ILLINOIS APPELLATE COURT — FOURTH DISTRICT AFFIRMED IN PART, AND REVERSED IN PART AND REMANDED.
OPINION FILED APRIL 21, 1982.
THE PEOPLE OF THE STATE OF ILLINOIS, PLAINTIFF-APPELLANT,
DOROTHY EDWARDS, DEFENDANT-APPELLEE. — THE PEOPLE OF THE STATE OF ILLINOIS, PLAINTIFF-APPELLANT,
GREG LANGE, DEFENDANT-APPELLEE. — THE PEOPLE OF THE STATE OF ILLINOIS, PLAINTIFF-APPELLANT,
DAWN LANGE, DEFENDANT-APPELLEE. — THE PEOPLE OF THE STATE OF ILLINOIS, PLAINTIFF-APPELLEE,
DAWN LANGE, DEFENDANT-APPELLANT. — THE PEOPLE OF THE STATE OF ILLINOIS, PLAINTIFF-APPELLEE,
GREGORY LANGE, DEFENDANT-APPELLANT.
APPEAL from the Circuit Court of Edgar County; the Hon. RALPH
S. PEARMAN, Judge, presiding.
JUSTICE LONDRIGAN DELIVERED THE OPINION OF THE COURT:
In January and February 1981 the State charged the three defendants here, Dorothy Edwards, Greg Lange, and Dawn Lange, and a fourth person, Brandon Edwards, with firing a shotgun at a man June 15, 1977, and with other offenses related to the shooting. The State pleaded several exceptions to the statute of limitations; the trial court ruled that Brandon Edwards was amenable to prosecution but dismissed the charges against the others as barred by the three-year statute of limitations for felonies. All three defendants here were charged with attempted murder, conspiracy to commit murder, aiding a fugitive, and conspiracy to obstruct justice. In addition to these offenses Greg Lange and Dawn Lange were charged with solicitation to commit murder. The State appeals the dismissal of the charges in causes Nos. 17021, 17022, and 17023.

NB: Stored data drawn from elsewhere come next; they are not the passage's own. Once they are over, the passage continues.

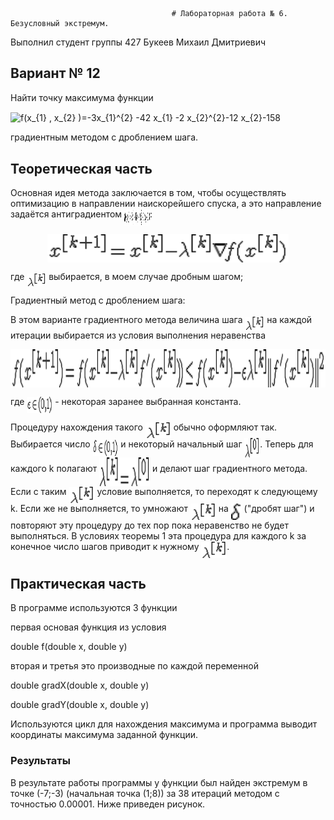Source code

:                                        # Лабораторная работа № 6. Безусловный экстремум.

Выполнил студент группы 427
Букеев Михаил Дмитриевич

## Вариант № 12
Найти точку максимума функции <p> <img src="http://www.sciweavers.org/tex2img.php?eq=f%28x_%7B1%7D%20%2C%20x_%7B2%7D%20%29%3D-3x_%7B1%7D%5E%7B2%7D%20-42%20x_%7B1%7D%20-2%20x_%7B2%7D%5E%7B2%7D-12%20x_%7B2%7D-158%20%20&bc=White&fc=Black&im=jpg&fs=12&ff=arev&edit=0" align="center" border="0" alt="f(x_{1} , x_{2} )=-3x_{1}^{2} -42 x_{1} -2 x_{2}^{2}-12 x_{2}-158  " width="367" height="25" /> </p> градиентным методом с дроблением шага.

## Теоретическая часть
Основная идея метода заключается в том, чтобы осуществлять оптимизацию в направлении наискорейшего спуска, а это направление задаётся антиградиентом <img src="/readd/Tex2Img_1588007010.jpg?invert_in_darkmode&sanitize=true" align=middle width=40.848120499999986pt height=25.76175259999998pt/>:

<p align="center"><img src="/readd/2.gif?invert_in_darkmode&sanitize=true" align=middle width=386.2915617pt height=44.90601885pt/></p>

где <img src="/readd/3.gif?invert_in_darkmode&sanitize=true" align=middle width=30.848120499999986pt height=20.76175259999998pt/> выбирается, в моем случае дробным шагом;

Градиентный метод с дроблением шага:

В этом варианте градиентного метода величина шага <img src="/readd/3.gif?invert_in_darkmode&sanitize=true" align=middle width=30.848120499999986pt height=20.76175259999998pt/> на каждой итерации выбирается из условия выполнения неравенства

<p align="center"><img src="/readd/8.gif?invert_in_darkmode&sanitize=true" align=middle width=886.2915617pt height=60.90601885pt/></p>

где <img src="/readd/9.gif?invert_in_darkmode&sanitize=true" align=middle width=40.848120499999986pt height=25.76175259999998pt/> - некоторая заранее выбранная константа.

Процедуру нахождения такого <img src="/readd/3.gif?invert_in_darkmode&sanitize=true" align=middle width=40.848120499999986pt height=25.76175259999998pt/> обычно оформляют так. Выбирается число <img src="/readd/11.gif?invert_in_darkmode&sanitize=true" align=middle width=40.848120499999986pt height=25.76175259999998pt/> и некоторый начальный шаг <img src="/readd/14.gif?invert_in_darkmode&sanitize=true" align=middle width=24.848120499999986pt height=30.76175259999998pt/>. Теперь для каждого k полагают <img src="/readd/12.gif?invert_in_darkmode&sanitize=true" align=middle width=80.848120499999986pt height=45.76175259999998pt/> и делают шаг градиентного метода. Если с таким <img src="/readd/3.gif?invert_in_darkmode&sanitize=true" align=middle width=40.848120499999986pt height=25.76175259999998pt/> условие выполняется, то переходят к следующему k. Если же не выполняется, то умножают <img src="/readd/3.gif?invert_in_darkmode&sanitize=true" align=middle width=40.848120499999986pt height=25.76175259999998pt/> на <img src="/readd/13.gif?invert_in_darkmode&sanitize=true" align=middle width=16.848120499999986pt height=25.76175259999998pt/> ("дробят шаг") и повторяют эту процедуру до тех пор пока неравенство не будет выполняться. В условиях теоремы 1 эта процедура для каждого k за конечное число шагов приводит к нужному <img src="/readd/3.gif?invert_in_darkmode&sanitize=true" align=middle width=40.848120499999986pt height=25.76175259999998pt/>.

## Практическая часть
В программе используются 3 функции 

первая основая функция из условия 

double f(double x, double y)

вторая и третья это производные по каждой переменной

double gradX(double x, double y)

double gradY(double x, double y)

Используются цикл для нахождения максимума и программа выводит координаты максимума заданной функции.


### Результаты
В результате работы программы у функции  был найден экстремум в точке (-7;-3) (начальная точка (1;8)) за 38 итераций методом с точностью 0.00001. Ниже приведен рисунок.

The State first argues that the statute of limitations does not bar prosecuting the defendants for attempted murder because that offense was neither a felony nor a misdemeanor in 1977 and, alternatively, that attempted murder should be treated like murder, which may be prosecuted at any time.
Section 3-5 of the Criminal Code of 1961 (Ill. Rev. Stat. 1977, ch. 38, par. 3-5) provides general rules regarding limitations and said:
"(a) A prosecution for murder, manslaughter, treason, arson, or forgery may be commenced at any time.

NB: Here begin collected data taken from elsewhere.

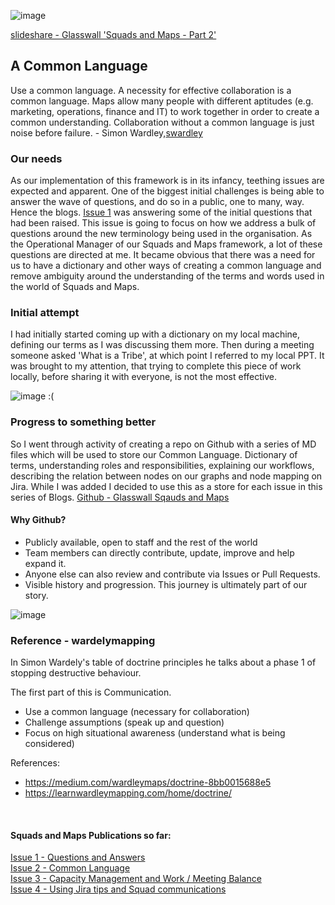 ![image](Pictures/BlogIssue2.png)

[slideshare - Glasswall 'Squads and Maps - Part 2'](https://www.slideshare.net/LukeRobbertse/glasswall-squads-and-maps-pt2-217174456)

## A Common Language

Use a common language. A necessity for effective collaboration is a common language. Maps allow many people with different aptitudes (e.g. marketing, operations, finance and IT) to work together in order to create a common understanding. Collaboration without a common language is just noise before failure. - Simon Wardley,[swardley](https://medium.com/@swardley)

### Our needs
As our implementation of this framework is in its infancy, teething issues are expected and apparent. One of the biggest initial challenges is being able to answer the wave of questions, and do so in a public, one to many, way. Hence the blogs. [Issue 1](https://medium.com/glasswall-engineering/glasswall-squads-and-maps-issue-1-questions-a5056b8c37c9) was answering some of the initial questions that had been raised. This issue is going to focus on how we address a bulk of questions around the new terminology being used in the organisation. As the Operational Manager of our Squads and Maps framework, a lot of these questions are directed at me. It became obvious that there was a need for us to have a dictionary and other ways of creating a common language and remove ambiguity around the understanding of the terms and words used in the world of Squads and Maps.

### Initial attempt
I had initially started coming up with a dictionary on my local machine, defining our terms as I was discussing them more. Then during a meeting someone asked 'What is a Tribe', at which point I referred to my local PPT. It was brought to my attention, that trying to complete this piece of work locally, before sharing it with everyone, is not the most effective. 

![image](Pictures/SquadDictionaryPPT.png)
:(

### Progress to something better
So I went through activity of creating a repo on Github with a series of MD files which will be used to store our Common Language.
Dictionary of terms, understanding roles and responsibilities, explaining our workflows, describing the relation between nodes on our graphs and node mapping on Jira. While I was added I decided to use this as a store for each issue in this series of Blogs.
[Github - Glasswall Sqauds and Maps](https://github.com/filetrust/Squads-And-Maps)

#### Why Github?
- Publicly available, open to staff and the rest of the world
- Team members can directly contribute, update, improve and help expand it.
- Anyone else can also review and contribute via Issues or Pull Requests.
- Visible history and progression. This journey is ultimately part of our story.

![image](Pictures/Dictionary.png)

### Reference - wardelymapping

In Simon Wardely's table of doctrine principles he talks about a phase 1 of stopping destructive behaviour.

The first part of this is Communication.
- Use a common language (necessary for collaboration)
- Challenge assumptions (speak up and question)
- Focus on high situational awareness (understand what is being considered)

References:
- https://medium.com/wardleymaps/doctrine-8bb0015688e5
- https://learnwardleymapping.com/home/doctrine/


<br/>  

#### Squads and Maps Publications so far:
[Issue 1 - Questions and Answers](https://medium.com/glasswall-engineering/glasswall-squads-and-maps-issue-1-questions-a5056b8c37c9)  
[Issue 2 - Common Language](https://medium.com/glasswall-engineering/slideshare-glasswall-squads-and-maps-part-2-e3b8b222b72f)  
[Issue 3 - Capacity Management and Work / Meeting Balance](https://medium.com/glasswall-engineering/glasswall-squads-and-maps-issue-3-capacity-management-and-work-meeting-balance-cd7660d15100)  
[Issue 4 - Using Jira tips and Squad communications](https://medium.com/glasswall-engineering/jira-tips-and-squad-communications-2bbc7676aa10)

(b) Unless the statute describing the offense provides otherwise, or the period of limitation is extended by Section 3-6, a prosecution for any offense not designated in Subsection (a) must be commenced within three years after the commission of the offense if it is a felony, or within one year and six months after its commission if it is a misdemeanor."

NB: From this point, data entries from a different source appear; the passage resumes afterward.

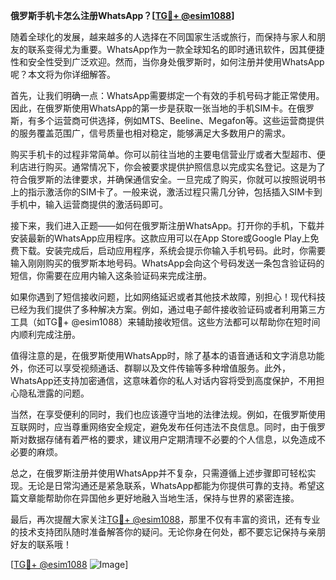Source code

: **俄罗斯手机卡怎么注册WhatsApp？[[TG💪+ @esim1088](https://t.me/s/esim1088)]**

随着全球化的发展，越来越多的人选择在不同国家生活或旅行，而保持与家人和朋友的联系变得尤为重要。WhatsApp作为一款全球知名的即时通讯软件，因其便捷性和安全性受到广泛欢迎。然而，当你身处俄罗斯时，如何注册并使用WhatsApp呢？本文将为你详细解答。

首先，让我们明确一点：WhatsApp需要绑定一个有效的手机号码才能正常使用。因此，在俄罗斯使用WhatsApp的第一步是获取一张当地的手机SIM卡。在俄罗斯，有多个运营商可供选择，例如MTS、Beeline、Megafon等。这些运营商提供的服务覆盖范围广，信号质量也相对稳定，能够满足大多数用户的需求。

购买手机卡的过程非常简单。你可以前往当地的主要电信营业厅或者大型超市、便利店进行购买。通常情况下，你会被要求提供护照信息以完成实名登记。这是为了符合俄罗斯的法律要求，并确保通信安全。一旦完成了购买，你就可以按照说明书上的指示激活你的SIM卡了。一般来说，激活过程只需几分钟，包括插入SIM卡到手机中，输入运营商提供的激活码即可。

接下来，我们进入正题——如何在俄罗斯注册WhatsApp。打开你的手机，下载并安装最新的WhatsApp应用程序。这款应用可以在App Store或Google Play上免费下载。安装完成后，启动应用程序，系统会提示你输入手机号码。此时，你需要输入刚刚购买的俄罗斯本地号码。WhatsApp会向这个号码发送一条包含验证码的短信，你需要在应用内输入这条验证码来完成注册。

如果你遇到了短信接收问题，比如网络延迟或者其他技术故障，别担心！现代科技已经为我们提供了多种解决方案。例如，通过电子邮件接收验证码或者利用第三方工具（如TG💪+ @esim1088）来辅助接收短信。这些方法都可以帮助你在短时间内顺利完成注册。

值得注意的是，在俄罗斯使用WhatsApp时，除了基本的语音通话和文字消息功能外，你还可以享受视频通话、群聊以及文件传输等多种增值服务。此外，WhatsApp还支持加密通信，这意味着你的私人对话内容将受到高度保护，不用担心隐私泄露的问题。

当然，在享受便利的同时，我们也应该遵守当地的法律法规。例如，在俄罗斯使用互联网时，应当尊重网络安全规定，避免发布任何违法不良信息。同时，由于俄罗斯对数据存储有着严格的要求，建议用户定期清理不必要的个人信息，以免造成不必要的麻烦。

总之，在俄罗斯注册并使用WhatsApp并不复杂，只需遵循上述步骤即可轻松实现。无论是日常沟通还是紧急联系，WhatsApp都能为你提供可靠的支持。希望这篇文章能帮助你在异国他乡更好地融入当地生活，保持与世界的紧密连接。

最后，再次提醒大家关注[TG💪+ @esim1088](https://t.me/s/esim1088)，那里不仅有丰富的资讯，还有专业的技术支持团队随时准备解答你的疑问。无论你身在何处，都不要忘记保持与亲朋好友的联系哦！

[[TG💪+ @esim1088](https://t.me/s/esim1088) ![Image](https://i.postimg.cc/4NQfJmqS/Snipaste-2025-05-13-00-14-12.png)]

The State argues that in 1977 attempted murder was an anomaly, neither a felony nor a misdemeanor, and therefore not governed by section 3-5(b). Section 8-4(c)(1) of the Criminal Code of 1961 (Ill. Rev. Stat. 1977, ch. 38, par. 8-4(c)(1)) said that "the sentence for attempt to commit murder shall not exceed the sentence for a Class 1 felony"; at that time the maximum term of imprisonment for a Class 1 felony was "any term in excess of four years" and the minimum was four years (Ill. Rev. Stat. 1977, ch. 38, pars. 1005-8-1(b)(2), (c)(2)). But the language used in section 8-4(c)(1) — "shall not exceed" — meant that attempted murder had no minimum sentence. (People v. Moore (1978), 69 Ill.2d 520, 522-23, 372 N.E.2d 666, 668.) Public Act 80-1099, effective February 1, 1978, changed section 8-4(c)(1) to say that "the sentence for attempt to commit murder shall not exceed the sentence for a Class X felony" (Ill. Rev. Stat., 1978 Supp., ch. 38, par. 8-4(c)(1)), and Public Act 81-923, effective January 1, 1980, substituted "is" for "shall not exceed" in section 8-4(c)(1) (Ill. Rev. Stat. 1979, ch. 38, par. 8-4(c)(1)), making explicit the classification of attempted murder. The phrase "shall not exceed" is the cause of the confusion here. The case must be decided under the statute in effect when the offense allegedly occurred. The election in section 8-2-4(b) of the Unified Code of Corrections (Ill. Rev. Stat. 1979, ch. 38, par. 1008-2-4(b)) applies only to changes made by Public Act 80-1099. See People v. Peoples (1979), 71 Ill. App.3d 842, 390 N.E.2d 554.
The State points to the definitions of "felony" and "misdemeanor" to show that without a minimum sentence attempted murder was unclassified. A felony is "an offense for which a sentence to death or to a term of imprisonment in a penitentiary for one year or more is provided," and a misdemeanor is "any offense for which a sentence to a term of imprisonment in other than a penitentiary for less than one year may be imposed." (Ill. Rev. Stat. 1977, ch. 38, pars. 2-7, 2-11.) The State concludes from Moore and the definitions of "felony" and "misdemeanor" that in 1977 the classification of attempted murder depended on the sentence imposed in the particular case; classification of an offense, the State believes, must be apparent at the outset of the prosecution to determine whether the statute of limitations is a bar; when the classification of an offense is not immediately ascertainable, the time periods specified in section 3-5(b) cannot be used.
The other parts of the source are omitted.